Last night I finally made my way down to my homey Modi's Rock Creek Social Club party. It was incredibly dope, and among other jams there's nothing like dancing to go-go in a club just steps from the White House. Good times.
Journalism and ethics weren't always expected to go together. And although our friend Rupert's parliamentary inquiry may be the stuff of tabloid news, it highlights the serious question of legality in reporting. Back in the day, some editors had far fewer qualms about breaching laws to get a story and certainly less scruples about sensationalism for the sake of selling papers. Slate's Paul Collins provides a quick history of what used to be regular practice in the newspaper business in order to keep the product moving. You might recognize a few of the names.

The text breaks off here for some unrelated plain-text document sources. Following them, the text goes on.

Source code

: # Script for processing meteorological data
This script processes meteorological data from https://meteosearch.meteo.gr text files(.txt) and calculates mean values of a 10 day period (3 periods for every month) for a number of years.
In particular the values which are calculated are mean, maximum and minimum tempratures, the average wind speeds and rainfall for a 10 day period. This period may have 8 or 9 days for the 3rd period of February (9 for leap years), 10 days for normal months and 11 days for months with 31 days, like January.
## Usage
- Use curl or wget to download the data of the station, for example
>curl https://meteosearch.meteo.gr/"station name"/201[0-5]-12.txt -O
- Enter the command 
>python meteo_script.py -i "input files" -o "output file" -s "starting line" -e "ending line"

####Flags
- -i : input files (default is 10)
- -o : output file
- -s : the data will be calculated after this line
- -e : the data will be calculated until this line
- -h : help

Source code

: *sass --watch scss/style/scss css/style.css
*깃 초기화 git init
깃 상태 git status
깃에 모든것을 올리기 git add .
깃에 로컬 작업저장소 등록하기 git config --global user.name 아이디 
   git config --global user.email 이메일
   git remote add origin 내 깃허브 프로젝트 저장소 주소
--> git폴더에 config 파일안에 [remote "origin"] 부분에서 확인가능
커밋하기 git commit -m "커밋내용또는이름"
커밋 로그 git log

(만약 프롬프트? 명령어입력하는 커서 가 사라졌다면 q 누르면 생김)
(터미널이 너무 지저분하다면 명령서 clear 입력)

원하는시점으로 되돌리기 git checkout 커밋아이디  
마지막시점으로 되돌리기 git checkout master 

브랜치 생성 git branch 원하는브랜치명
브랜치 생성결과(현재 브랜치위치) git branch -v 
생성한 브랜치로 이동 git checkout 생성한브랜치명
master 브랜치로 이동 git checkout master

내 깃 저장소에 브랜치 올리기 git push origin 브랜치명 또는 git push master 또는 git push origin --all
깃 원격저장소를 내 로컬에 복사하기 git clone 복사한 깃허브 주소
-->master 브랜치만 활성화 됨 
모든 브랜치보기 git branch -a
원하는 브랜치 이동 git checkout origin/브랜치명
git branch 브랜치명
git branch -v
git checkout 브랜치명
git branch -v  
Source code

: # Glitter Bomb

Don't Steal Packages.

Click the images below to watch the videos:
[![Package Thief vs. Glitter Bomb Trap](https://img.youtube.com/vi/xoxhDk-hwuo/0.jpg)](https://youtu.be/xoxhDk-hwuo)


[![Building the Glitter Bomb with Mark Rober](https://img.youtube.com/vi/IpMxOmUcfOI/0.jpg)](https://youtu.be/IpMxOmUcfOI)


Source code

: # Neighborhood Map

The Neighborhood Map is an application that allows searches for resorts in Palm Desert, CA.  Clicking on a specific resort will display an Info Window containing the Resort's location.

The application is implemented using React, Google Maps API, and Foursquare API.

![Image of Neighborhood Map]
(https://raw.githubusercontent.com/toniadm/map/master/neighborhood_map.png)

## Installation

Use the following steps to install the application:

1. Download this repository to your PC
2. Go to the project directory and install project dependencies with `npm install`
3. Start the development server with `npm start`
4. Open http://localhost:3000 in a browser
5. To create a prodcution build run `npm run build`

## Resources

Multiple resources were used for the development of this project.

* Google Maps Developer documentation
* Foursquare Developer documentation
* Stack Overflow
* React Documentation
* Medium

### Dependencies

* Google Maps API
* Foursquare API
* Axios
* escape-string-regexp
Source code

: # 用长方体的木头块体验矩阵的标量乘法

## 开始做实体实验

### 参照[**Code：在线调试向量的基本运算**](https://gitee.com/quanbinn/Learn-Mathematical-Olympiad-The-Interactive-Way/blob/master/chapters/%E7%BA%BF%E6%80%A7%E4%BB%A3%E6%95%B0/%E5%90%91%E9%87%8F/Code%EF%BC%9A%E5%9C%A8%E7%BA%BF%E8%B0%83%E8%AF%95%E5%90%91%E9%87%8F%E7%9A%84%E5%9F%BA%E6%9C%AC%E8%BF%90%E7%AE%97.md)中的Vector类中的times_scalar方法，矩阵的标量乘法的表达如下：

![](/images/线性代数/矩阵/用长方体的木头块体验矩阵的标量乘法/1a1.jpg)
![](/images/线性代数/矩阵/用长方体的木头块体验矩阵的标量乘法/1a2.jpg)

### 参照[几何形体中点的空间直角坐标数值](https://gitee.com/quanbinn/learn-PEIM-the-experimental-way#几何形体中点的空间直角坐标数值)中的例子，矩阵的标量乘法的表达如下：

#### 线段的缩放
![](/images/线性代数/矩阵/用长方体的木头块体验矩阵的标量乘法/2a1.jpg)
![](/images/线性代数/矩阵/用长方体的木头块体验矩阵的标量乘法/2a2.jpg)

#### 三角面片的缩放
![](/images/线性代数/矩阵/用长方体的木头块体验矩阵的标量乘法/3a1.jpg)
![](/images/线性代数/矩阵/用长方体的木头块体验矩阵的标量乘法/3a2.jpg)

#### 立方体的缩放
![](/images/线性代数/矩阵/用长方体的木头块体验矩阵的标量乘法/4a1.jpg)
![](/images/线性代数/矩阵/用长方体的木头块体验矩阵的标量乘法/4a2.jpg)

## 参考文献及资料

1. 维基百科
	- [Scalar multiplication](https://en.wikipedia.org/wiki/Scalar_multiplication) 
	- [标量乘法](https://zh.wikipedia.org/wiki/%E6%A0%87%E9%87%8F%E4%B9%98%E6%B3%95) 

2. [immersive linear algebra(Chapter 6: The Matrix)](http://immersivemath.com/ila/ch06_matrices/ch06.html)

Yao Ming will forever embody the NBA's cultural revolution at the start of the millenium. When the 7-foot-plus Chinese man showed up in the league in 2002, jaws dropped around the basketball world. Rumors at the time said that there were hundreds of 7-footers roaming China, just waiting to take over every court on the globe. One semi-distinguished career and a ton of injuries later, Yao retired recently as one of the most likable international characters in the game. The Post's Gene Wang looks back on the career and influence of the man I like to call Bling Blow Ming Yao.
• I found myself in a conversation last night about Jerry Orbach, and it was pointed out that he was the voice of Lumiere in "Beauty and the Beast." As a non-watcher of both the movie and "Law and Order" it was interesting to hear the discussion. Fast forward: Emma Watson is going to play Belle in a live-action version of the movie. Call all your middle school friends, RIGHT. NOW.